• [Input data]

○ ○ ○ ○

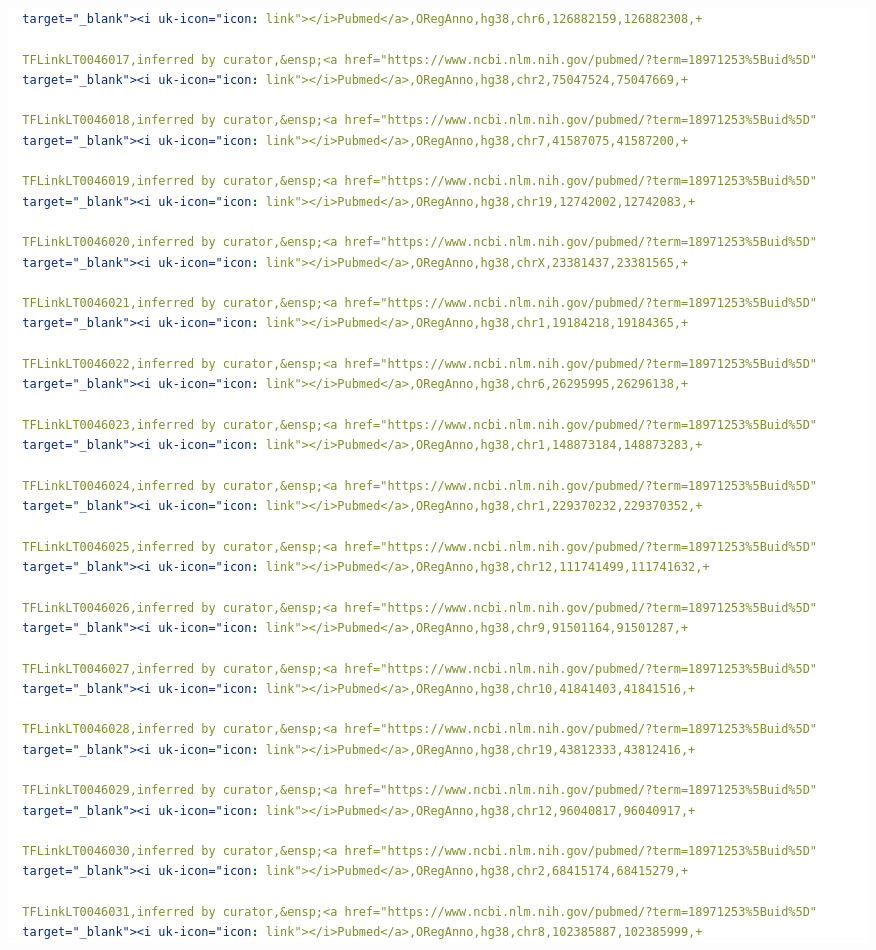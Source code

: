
 ```yaml
  target="_blank"><i uk-icon="icon: link"></i>Pubmed</a>,ORegAnno,hg38,chr6,126882159,126882308,+

  TFLinkLT0046017,inferred by curator,&ensp;<a href="https://www.ncbi.nlm.nih.gov/pubmed/?term=18971253%5Buid%5D"
  target="_blank"><i uk-icon="icon: link"></i>Pubmed</a>,ORegAnno,hg38,chr2,75047524,75047669,+

  TFLinkLT0046018,inferred by curator,&ensp;<a href="https://www.ncbi.nlm.nih.gov/pubmed/?term=18971253%5Buid%5D"
  target="_blank"><i uk-icon="icon: link"></i>Pubmed</a>,ORegAnno,hg38,chr7,41587075,41587200,+

  TFLinkLT0046019,inferred by curator,&ensp;<a href="https://www.ncbi.nlm.nih.gov/pubmed/?term=18971253%5Buid%5D"
  target="_blank"><i uk-icon="icon: link"></i>Pubmed</a>,ORegAnno,hg38,chr19,12742002,12742083,+

  TFLinkLT0046020,inferred by curator,&ensp;<a href="https://www.ncbi.nlm.nih.gov/pubmed/?term=18971253%5Buid%5D"
  target="_blank"><i uk-icon="icon: link"></i>Pubmed</a>,ORegAnno,hg38,chrX,23381437,23381565,+

  TFLinkLT0046021,inferred by curator,&ensp;<a href="https://www.ncbi.nlm.nih.gov/pubmed/?term=18971253%5Buid%5D"
  target="_blank"><i uk-icon="icon: link"></i>Pubmed</a>,ORegAnno,hg38,chr1,19184218,19184365,+

  TFLinkLT0046022,inferred by curator,&ensp;<a href="https://www.ncbi.nlm.nih.gov/pubmed/?term=18971253%5Buid%5D"
  target="_blank"><i uk-icon="icon: link"></i>Pubmed</a>,ORegAnno,hg38,chr6,26295995,26296138,+

  TFLinkLT0046023,inferred by curator,&ensp;<a href="https://www.ncbi.nlm.nih.gov/pubmed/?term=18971253%5Buid%5D"
  target="_blank"><i uk-icon="icon: link"></i>Pubmed</a>,ORegAnno,hg38,chr1,148873184,148873283,+

  TFLinkLT0046024,inferred by curator,&ensp;<a href="https://www.ncbi.nlm.nih.gov/pubmed/?term=18971253%5Buid%5D"
  target="_blank"><i uk-icon="icon: link"></i>Pubmed</a>,ORegAnno,hg38,chr1,229370232,229370352,+

  TFLinkLT0046025,inferred by curator,&ensp;<a href="https://www.ncbi.nlm.nih.gov/pubmed/?term=18971253%5Buid%5D"
  target="_blank"><i uk-icon="icon: link"></i>Pubmed</a>,ORegAnno,hg38,chr12,111741499,111741632,+

  TFLinkLT0046026,inferred by curator,&ensp;<a href="https://www.ncbi.nlm.nih.gov/pubmed/?term=18971253%5Buid%5D"
  target="_blank"><i uk-icon="icon: link"></i>Pubmed</a>,ORegAnno,hg38,chr9,91501164,91501287,+

  TFLinkLT0046027,inferred by curator,&ensp;<a href="https://www.ncbi.nlm.nih.gov/pubmed/?term=18971253%5Buid%5D"
  target="_blank"><i uk-icon="icon: link"></i>Pubmed</a>,ORegAnno,hg38,chr10,41841403,41841516,+

  TFLinkLT0046028,inferred by curator,&ensp;<a href="https://www.ncbi.nlm.nih.gov/pubmed/?term=18971253%5Buid%5D"
  target="_blank"><i uk-icon="icon: link"></i>Pubmed</a>,ORegAnno,hg38,chr19,43812333,43812416,+

  TFLinkLT0046029,inferred by curator,&ensp;<a href="https://www.ncbi.nlm.nih.gov/pubmed/?term=18971253%5Buid%5D"
  target="_blank"><i uk-icon="icon: link"></i>Pubmed</a>,ORegAnno,hg38,chr12,96040817,96040917,+

  TFLinkLT0046030,inferred by curator,&ensp;<a href="https://www.ncbi.nlm.nih.gov/pubmed/?term=18971253%5Buid%5D"
  target="_blank"><i uk-icon="icon: link"></i>Pubmed</a>,ORegAnno,hg38,chr2,68415174,68415279,+

  TFLinkLT0046031,inferred by curator,&ensp;<a href="https://www.ncbi.nlm.nih.gov/pubmed/?term=18971253%5Buid%5D"
  target="_blank"><i uk-icon="icon: link"></i>Pubmed</a>,ORegAnno,hg38,chr8,102385887,102385999,+

```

○ ○ ○ ○

• [Problem details] Please repeat everything in the data above except the pictures, exactly as it reads.

• [Answer space]
Source code

:
 ```yaml
  target="_blank"><i uk-icon="icon: link"></i>Pubmed</a>,ORegAnno,hg38,chr6,126882159,126882308,+

  TFLinkLT0046017,inferred by curator,&ensp;<a href="https://www.ncbi.nlm.nih.gov/pubmed/?term=18971253%5Buid%5D"
  target="_blank"><i uk-icon="icon: link"></i>Pubmed</a>,ORegAnno,hg38,chr2,75047524,75047669,+

  TFLinkLT0046018,inferred by curator,&ensp;<a href="https://www.ncbi.nlm.nih.gov/pubmed/?term=18971253%5Buid%5D"
  target="_blank"><i uk-icon="icon: link"></i>Pubmed</a>,ORegAnno,hg38,chr7,41587075,41587200,+

  TFLinkLT0046019,inferred by curator,&ensp;<a href="https://www.ncbi.nlm.nih.gov/pubmed/?term=18971253%5Buid%5D"
  target="_blank"><i uk-icon="icon: link"></i>Pubmed</a>,ORegAnno,hg38,chr19,12742002,12742083,+

  TFLinkLT0046020,inferred by curator,&ensp;<a href="https://www.ncbi.nlm.nih.gov/pubmed/?term=18971253%5Buid%5D"
  target="_blank"><i uk-icon="icon: link"></i>Pubmed</a>,ORegAnno,hg38,chrX,23381437,23381565,+

  TFLinkLT0046021,inferred by curator,&ensp;<a href="https://www.ncbi.nlm.nih.gov/pubmed/?term=18971253%5Buid%5D"
  target="_blank"><i uk-icon="icon: link"></i>Pubmed</a>,ORegAnno,hg38,chr1,19184218,19184365,+

  TFLinkLT0046022,inferred by curator,&ensp;<a href="https://www.ncbi.nlm.nih.gov/pubmed/?term=18971253%5Buid%5D"
  target="_blank"><i uk-icon="icon: link"></i>Pubmed</a>,ORegAnno,hg38,chr6,26295995,26296138,+

  TFLinkLT0046023,inferred by curator,&ensp;<a href="https://www.ncbi.nlm.nih.gov/pubmed/?term=18971253%5Buid%5D"
  target="_blank"><i uk-icon="icon: link"></i>Pubmed</a>,ORegAnno,hg38,chr1,148873184,148873283,+

  TFLinkLT0046024,inferred by curator,&ensp;<a href="https://www.ncbi.nlm.nih.gov/pubmed/?term=18971253%5Buid%5D"
  target="_blank"><i uk-icon="icon: link"></i>Pubmed</a>,ORegAnno,hg38,chr1,229370232,229370352,+

  TFLinkLT0046025,inferred by curator,&ensp;<a href="https://www.ncbi.nlm.nih.gov/pubmed/?term=18971253%5Buid%5D"
  target="_blank"><i uk-icon="icon: link"></i>Pubmed</a>,ORegAnno,hg38,chr12,111741499,111741632,+

  TFLinkLT0046026,inferred by curator,&ensp;<a href="https://www.ncbi.nlm.nih.gov/pubmed/?term=18971253%5Buid%5D"
  target="_blank"><i uk-icon="icon: link"></i>Pubmed</a>,ORegAnno,hg38,chr9,91501164,91501287,+

  TFLinkLT0046027,inferred by curator,&ensp;<a href="https://www.ncbi.nlm.nih.gov/pubmed/?term=18971253%5Buid%5D"
  target="_blank"><i uk-icon="icon: link"></i>Pubmed</a>,ORegAnno,hg38,chr10,41841403,41841516,+

  TFLinkLT0046028,inferred by curator,&ensp;<a href="https://www.ncbi.nlm.nih.gov/pubmed/?term=18971253%5Buid%5D"
  target="_blank"><i uk-icon="icon: link"></i>Pubmed</a>,ORegAnno,hg38,chr19,43812333,43812416,+

  TFLinkLT0046029,inferred by curator,&ensp;<a href="https://www.ncbi.nlm.nih.gov/pubmed/?term=18971253%5Buid%5D"
  target="_blank"><i uk-icon="icon: link"></i>Pubmed</a>,ORegAnno,hg38,chr12,96040817,96040917,+

  TFLinkLT0046030,inferred by curator,&ensp;<a href="https://www.ncbi.nlm.nih.gov/pubmed/?term=18971253%5Buid%5D"
  target="_blank"><i uk-icon="icon: link"></i>Pubmed</a>,ORegAnno,hg38,chr2,68415174,68415279,+

  TFLinkLT0046031,inferred by curator,&ensp;<a href="https://www.ncbi.nlm.nih.gov/pubmed/?term=18971253%5Buid%5D"
  target="_blank"><i uk-icon="icon: link"></i>Pubmed</a>,ORegAnno,hg38,chr8,102385887,102385999,+

```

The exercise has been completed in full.